* **INSTRUCTIONS FOR THE TASK**:
Nothing but the pictures is dropped; write out all the remaining data below exactly.

* **Plain-text document sources**:
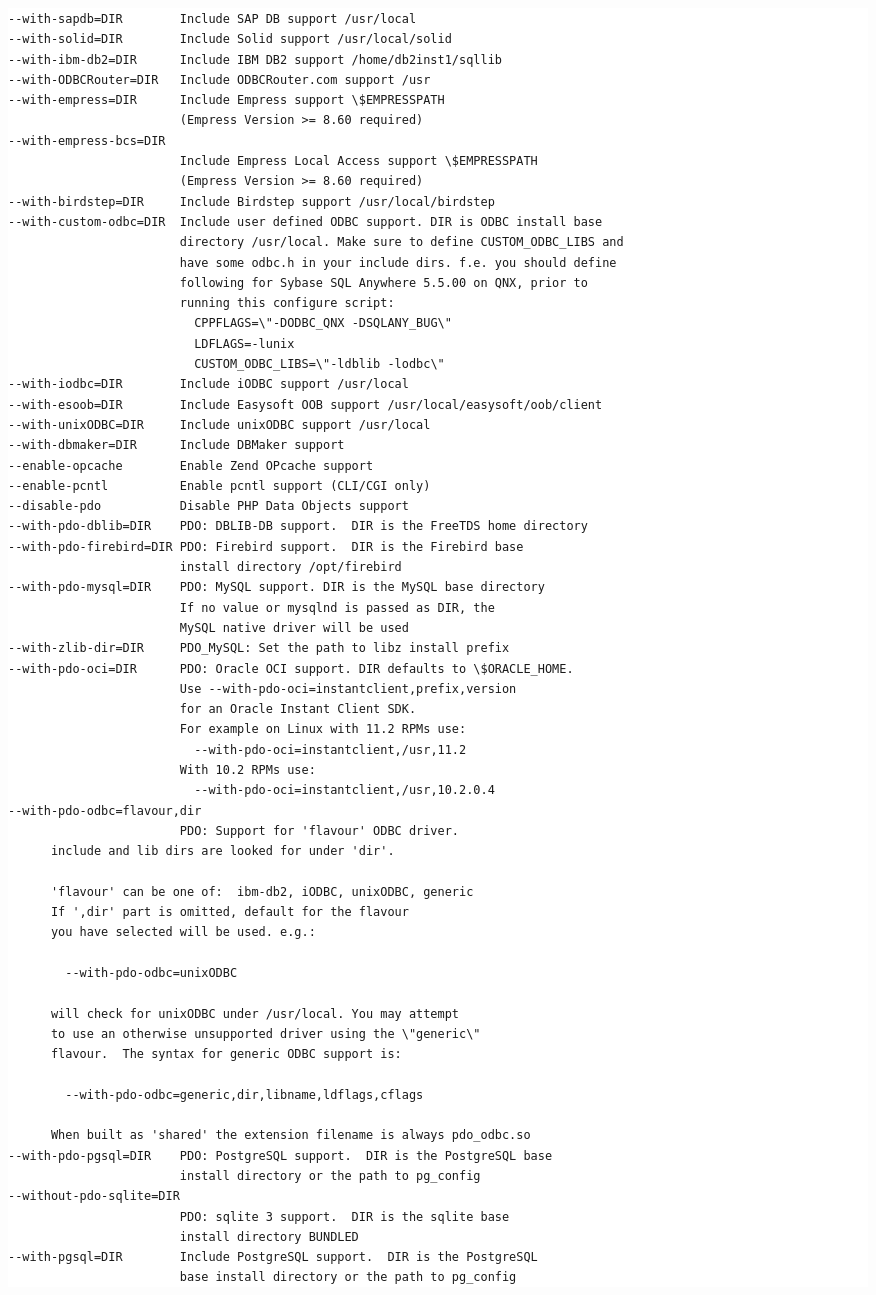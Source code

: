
 ```
--with-sapdb=DIR        Include SAP DB support /usr/local
--with-solid=DIR        Include Solid support /usr/local/solid
--with-ibm-db2=DIR      Include IBM DB2 support /home/db2inst1/sqllib
--with-ODBCRouter=DIR   Include ODBCRouter.com support /usr
--with-empress=DIR      Include Empress support \$EMPRESSPATH
                        (Empress Version >= 8.60 required)
--with-empress-bcs=DIR
                        Include Empress Local Access support \$EMPRESSPATH
                        (Empress Version >= 8.60 required)
--with-birdstep=DIR     Include Birdstep support /usr/local/birdstep
--with-custom-odbc=DIR  Include user defined ODBC support. DIR is ODBC install base
                        directory /usr/local. Make sure to define CUSTOM_ODBC_LIBS and
                        have some odbc.h in your include dirs. f.e. you should define
                        following for Sybase SQL Anywhere 5.5.00 on QNX, prior to
                        running this configure script:
                          CPPFLAGS=\"-DODBC_QNX -DSQLANY_BUG\"
                          LDFLAGS=-lunix
                          CUSTOM_ODBC_LIBS=\"-ldblib -lodbc\"
--with-iodbc=DIR        Include iODBC support /usr/local
--with-esoob=DIR        Include Easysoft OOB support /usr/local/easysoft/oob/client
--with-unixODBC=DIR     Include unixODBC support /usr/local
--with-dbmaker=DIR      Include DBMaker support
--enable-opcache        Enable Zend OPcache support
--enable-pcntl          Enable pcntl support (CLI/CGI only)
--disable-pdo           Disable PHP Data Objects support
--with-pdo-dblib=DIR    PDO: DBLIB-DB support.  DIR is the FreeTDS home directory
--with-pdo-firebird=DIR PDO: Firebird support.  DIR is the Firebird base
                        install directory /opt/firebird
--with-pdo-mysql=DIR    PDO: MySQL support. DIR is the MySQL base directory
                        If no value or mysqlnd is passed as DIR, the
                        MySQL native driver will be used
--with-zlib-dir=DIR     PDO_MySQL: Set the path to libz install prefix
--with-pdo-oci=DIR      PDO: Oracle OCI support. DIR defaults to \$ORACLE_HOME.
                        Use --with-pdo-oci=instantclient,prefix,version
                        for an Oracle Instant Client SDK.
                        For example on Linux with 11.2 RPMs use:
                          --with-pdo-oci=instantclient,/usr,11.2
                        With 10.2 RPMs use:
                          --with-pdo-oci=instantclient,/usr,10.2.0.4
--with-pdo-odbc=flavour,dir
                        PDO: Support for 'flavour' ODBC driver.
      include and lib dirs are looked for under 'dir'.

      'flavour' can be one of:  ibm-db2, iODBC, unixODBC, generic
      If ',dir' part is omitted, default for the flavour
      you have selected will be used. e.g.:

        --with-pdo-odbc=unixODBC

      will check for unixODBC under /usr/local. You may attempt
      to use an otherwise unsupported driver using the \"generic\"
      flavour.  The syntax for generic ODBC support is:

        --with-pdo-odbc=generic,dir,libname,ldflags,cflags

      When built as 'shared' the extension filename is always pdo_odbc.so
--with-pdo-pgsql=DIR    PDO: PostgreSQL support.  DIR is the PostgreSQL base
                        install directory or the path to pg_config
--without-pdo-sqlite=DIR
                        PDO: sqlite 3 support.  DIR is the sqlite base
                        install directory BUNDLED
--with-pgsql=DIR        Include PostgreSQL support.  DIR is the PostgreSQL
                        base install directory or the path to pg_config
```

* **RESULT BELOW**:
Source code

:
 ```
--with-sapdb=DIR        Include SAP DB support /usr/local
--with-solid=DIR        Include Solid support /usr/local/solid
--with-ibm-db2=DIR      Include IBM DB2 support /home/db2inst1/sqllib
--with-ODBCRouter=DIR   Include ODBCRouter.com support /usr
--with-empress=DIR      Include Empress support \$EMPRESSPATH
                        (Empress Version >= 8.60 required)
--with-empress-bcs=DIR
                        Include Empress Local Access support \$EMPRESSPATH
                        (Empress Version >= 8.60 required)
--with-birdstep=DIR     Include Birdstep support /usr/local/birdstep
--with-custom-odbc=DIR  Include user defined ODBC support. DIR is ODBC install base
                        directory /usr/local. Make sure to define CUSTOM_ODBC_LIBS and
                        have some odbc.h in your include dirs. f.e. you should define
                        following for Sybase SQL Anywhere 5.5.00 on QNX, prior to
                        running this configure script:
                          CPPFLAGS=\"-DODBC_QNX -DSQLANY_BUG\"
                          LDFLAGS=-lunix
                          CUSTOM_ODBC_LIBS=\"-ldblib -lodbc\"
--with-iodbc=DIR        Include iODBC support /usr/local
--with-esoob=DIR        Include Easysoft OOB support /usr/local/easysoft/oob/client
--with-unixODBC=DIR     Include unixODBC support /usr/local
--with-dbmaker=DIR      Include DBMaker support
--enable-opcache        Enable Zend OPcache support
--enable-pcntl          Enable pcntl support (CLI/CGI only)
--disable-pdo           Disable PHP Data Objects support
--with-pdo-dblib=DIR    PDO: DBLIB-DB support.  DIR is the FreeTDS home directory
--with-pdo-firebird=DIR PDO: Firebird support.  DIR is the Firebird base
                        install directory /opt/firebird
--with-pdo-mysql=DIR    PDO: MySQL support. DIR is the MySQL base directory
                        If no value or mysqlnd is passed as DIR, the
                        MySQL native driver will be used
--with-zlib-dir=DIR     PDO_MySQL: Set the path to libz install prefix
--with-pdo-oci=DIR      PDO: Oracle OCI support. DIR defaults to \$ORACLE_HOME.
                        Use --with-pdo-oci=instantclient,prefix,version
                        for an Oracle Instant Client SDK.
                        For example on Linux with 11.2 RPMs use:
                          --with-pdo-oci=instantclient,/usr,11.2
                        With 10.2 RPMs use:
                          --with-pdo-oci=instantclient,/usr,10.2.0.4
--with-pdo-odbc=flavour,dir
                        PDO: Support for 'flavour' ODBC driver.
      include and lib dirs are looked for under 'dir'.

      'flavour' can be one of:  ibm-db2, iODBC, unixODBC, generic
      If ',dir' part is omitted, default for the flavour
      you have selected will be used. e.g.:

        --with-pdo-odbc=unixODBC

      will check for unixODBC under /usr/local. You may attempt
      to use an otherwise unsupported driver using the \"generic\"
      flavour.  The syntax for generic ODBC support is:

        --with-pdo-odbc=generic,dir,libname,ldflags,cflags

      When built as 'shared' the extension filename is always pdo_odbc.so
--with-pdo-pgsql=DIR    PDO: PostgreSQL support.  DIR is the PostgreSQL base
                        install directory or the path to pg_config
--without-pdo-sqlite=DIR
                        PDO: sqlite 3 support.  DIR is the sqlite base
                        install directory BUNDLED
--with-pgsql=DIR        Include PostgreSQL support.  DIR is the PostgreSQL
                        base install directory or the path to pg_config
```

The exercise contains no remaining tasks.